Sunday March 25th. I arrived late to be greeted by Danica, Jonathan, Louise and Will. They were already in mid-session of tasting a Wuyi rock oolong called the Thousand Sweet Miles. Feeling comfortable, I immediately slinked right in and joined the fun at the table. The tea was sweet smelling, floral and honey. It was also mellow and smooth with only a bit of roast. I liked it. This sample came from Best Tea House’s British Columbia (Canada) branch and costing C$112 per 100gr. Quite steep. We couldn’t figure out what this Thousand Sweet Miles is called in its original Chinese tea nomenclature (anyone?).
And then there is Stéphane Erler’s silver teapot -- Now Danica's.
Danica unleashed the silver beauty from its original packaging only moments before I showed up. It was its own feature debut! One side of it is embossed in dragon. The other side’s embossing is of a phoenix. Rather surprisingly to me, it felt very solid, thick, substantial and balanced! From all the pictures that I’ve seen in Stephane’s blog, I (incorrectly) assumed that the teapot is thin and light. A lot of sterling silver (995) went into the making of this pot. When I brewed a tea with it, the pour was smooth and it did not drool or leak from its lid. It is an excellently made teapot overall. Well, for the precious material used and the high price one has to pay for it, it better be.

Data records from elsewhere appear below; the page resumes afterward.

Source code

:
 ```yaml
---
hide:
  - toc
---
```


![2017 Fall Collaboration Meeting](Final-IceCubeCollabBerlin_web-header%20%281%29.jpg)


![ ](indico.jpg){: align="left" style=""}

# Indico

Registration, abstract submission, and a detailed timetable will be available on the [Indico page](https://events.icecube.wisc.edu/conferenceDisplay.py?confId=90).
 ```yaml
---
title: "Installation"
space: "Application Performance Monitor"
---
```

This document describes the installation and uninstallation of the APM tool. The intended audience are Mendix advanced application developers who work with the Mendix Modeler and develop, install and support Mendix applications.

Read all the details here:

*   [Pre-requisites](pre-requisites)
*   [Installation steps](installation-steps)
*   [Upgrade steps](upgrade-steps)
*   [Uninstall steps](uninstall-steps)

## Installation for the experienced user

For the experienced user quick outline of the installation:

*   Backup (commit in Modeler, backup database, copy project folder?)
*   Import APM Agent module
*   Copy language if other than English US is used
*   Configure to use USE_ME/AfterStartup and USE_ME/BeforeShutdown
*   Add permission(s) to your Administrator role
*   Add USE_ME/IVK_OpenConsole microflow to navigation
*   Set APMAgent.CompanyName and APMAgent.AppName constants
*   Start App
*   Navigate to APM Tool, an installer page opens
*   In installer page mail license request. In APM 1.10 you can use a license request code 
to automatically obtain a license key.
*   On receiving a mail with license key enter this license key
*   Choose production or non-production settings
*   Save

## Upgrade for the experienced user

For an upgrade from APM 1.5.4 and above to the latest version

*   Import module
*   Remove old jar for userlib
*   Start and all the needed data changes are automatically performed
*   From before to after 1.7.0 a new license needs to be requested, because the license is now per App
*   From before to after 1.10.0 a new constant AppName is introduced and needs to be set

Tieguanyin Tea: Silver vs. Clay
Having never been used before, Danica rinsed its inside – which looked matted and resembled more of white oyster pearl than silver – with boiling water straight from her tetsubin. Then she asked Will to take over the helm. Will decided to brew a Tea Gallery’s qingxiang tieguanyin. Nosing the first brew (second after rinsing), Louise’s sensitive nose detected a certain metallic smell and taste. Others concurred. Jonathan said it could be psychosomatic. We asked each other whether the pot ought to be washed thoroughly first under the sink. We decided not to, unless somebody dropped on the floor writhing in pain. The second brew did not have as much of that metallic taste. Probably it’s the tea.

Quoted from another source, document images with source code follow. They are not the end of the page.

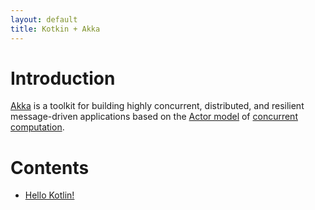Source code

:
 ```yaml
---
layout: default
title: Kotkin + Akka
---
```

# Introduction

[Akka](https://akka.io/) is a toolkit for building highly concurrent, distributed, and resilient message-driven 
applications based on the [Actor model](https://en.wikipedia.org/wiki/Actor_model) of 
[concurrent computation](https://en.wikipedia.org/wiki/Concurrent_computing).

# Contents

* [Hello Kotlin!](example-hello.md)
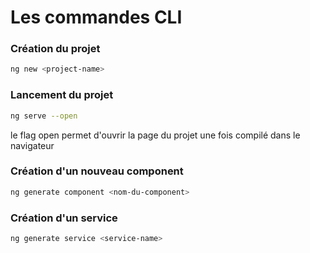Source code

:# Les commandes CLI

### Création du projet
```bash
ng new <project-name>
```
### Lancement du projet
```bash
ng serve --open
```
le flag open permet d'ouvrir la page du projet une fois compilé dans le navigateur

### Création d'un nouveau component
```bash
ng generate component <nom-du-component>
```

### Création d'un service
```bash
ng generate service <service-name>
```


<!--stackedit_data:
eyJoaXN0b3J5IjpbNDk3MTQ5ODI2LDEzNjU3NDM1MzcsNTczNj
EzMTg5XX0=
-->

After 3 or 4 rounds, we decided to brew the same tea using a hongni clay Yixing pot. The result was noticeably different, although Louise again detected some metallic smell in the first brew. Must be the tea then. Coming out of the silver teapot, the tieguanyin had a hard and crisp edge to it. From the Yixing pot the tea felt more rounded and, well, not crisp. I remember Jonathan sharing this opinion and liking the tea from the Yixing better. So did I.
As an amateur photography hobbyist, an analogy that I can think of is that of a person being photographed with a direct, undiffused strobe light vs. with a bounced and diffused strobe light. The former is what the silver pot would produce in a manner of speaking. If this analogy is correct, then only model teas can withstand the unflattering effect of this silver being and come out beautifully. In my opinion, this tieguanyin test suggests strongly that a Yixing or a gaiwan is not replaceable by a silver unless one only brews exceptional tea every time. It is a teapot that you whip out to showcase your best teas and/or to impress and honor your guests with. It works well as a status symbol, too. You get instant credibility as a tea connoisseur brewing with it.
A Beautiful Oriental
After Will, Danica gave me the high honor of sitting on the brewer’s chair to handle a very special tea. I politely declined but she insisted, so I relented. A gift from Stéphane to Danica was 4gr of a rare Oriental Beauty oolong, which he himself was only allocated a mere 25gr. Allow me to summarize by saying I would kill for his 21gr. I kid you not it’s that good. I would rate it 5 stars. It’s so exotically perfumed with an aftertaste to die for. An hour after my last cup I could still taste it in my mouth. Stéphane said in his email to me:
“It was made by a farmer in Nantou: only 1.2 kg, if I remember well. It is the most precious tea from that farmer (a tea he did to push the limits of quality, not a tea made for sale). Extremely high quality and very expensive to make. A rather low oxidation for OB. The tea vendor I got it from said it was a white tea, but several tea friends/experts had a look at it and we all agreed it was an Oriental Beauty with low oxidation.”
I was actually surprised by how greenish-white the resulting liquor was. I never had an Oriental Beauty with such a color before. The tea has a vivid spicy floral perfume and a lasting aftertaste. Looking at the leaves inside the silver pot, they were entirely made of dark green-colored buds (one flag, one spear).
After only 3 cups of this memorable tea, I had to excuse myself and leave to pick my family up for a meeting at the Descanso Gardens with some relatives and friends. Any day I learn and experience something new is a good day. That Sunday was one of them. The only thing infinitely better than brewing with this exquisite shiny pot and tasting the special Oriental Beauty tea was the company I enjoyed them with.
My huge thanks go to Danica and Jonathan for hosting the meeting and for the special memory of that day. I feel very fortunate and privileged.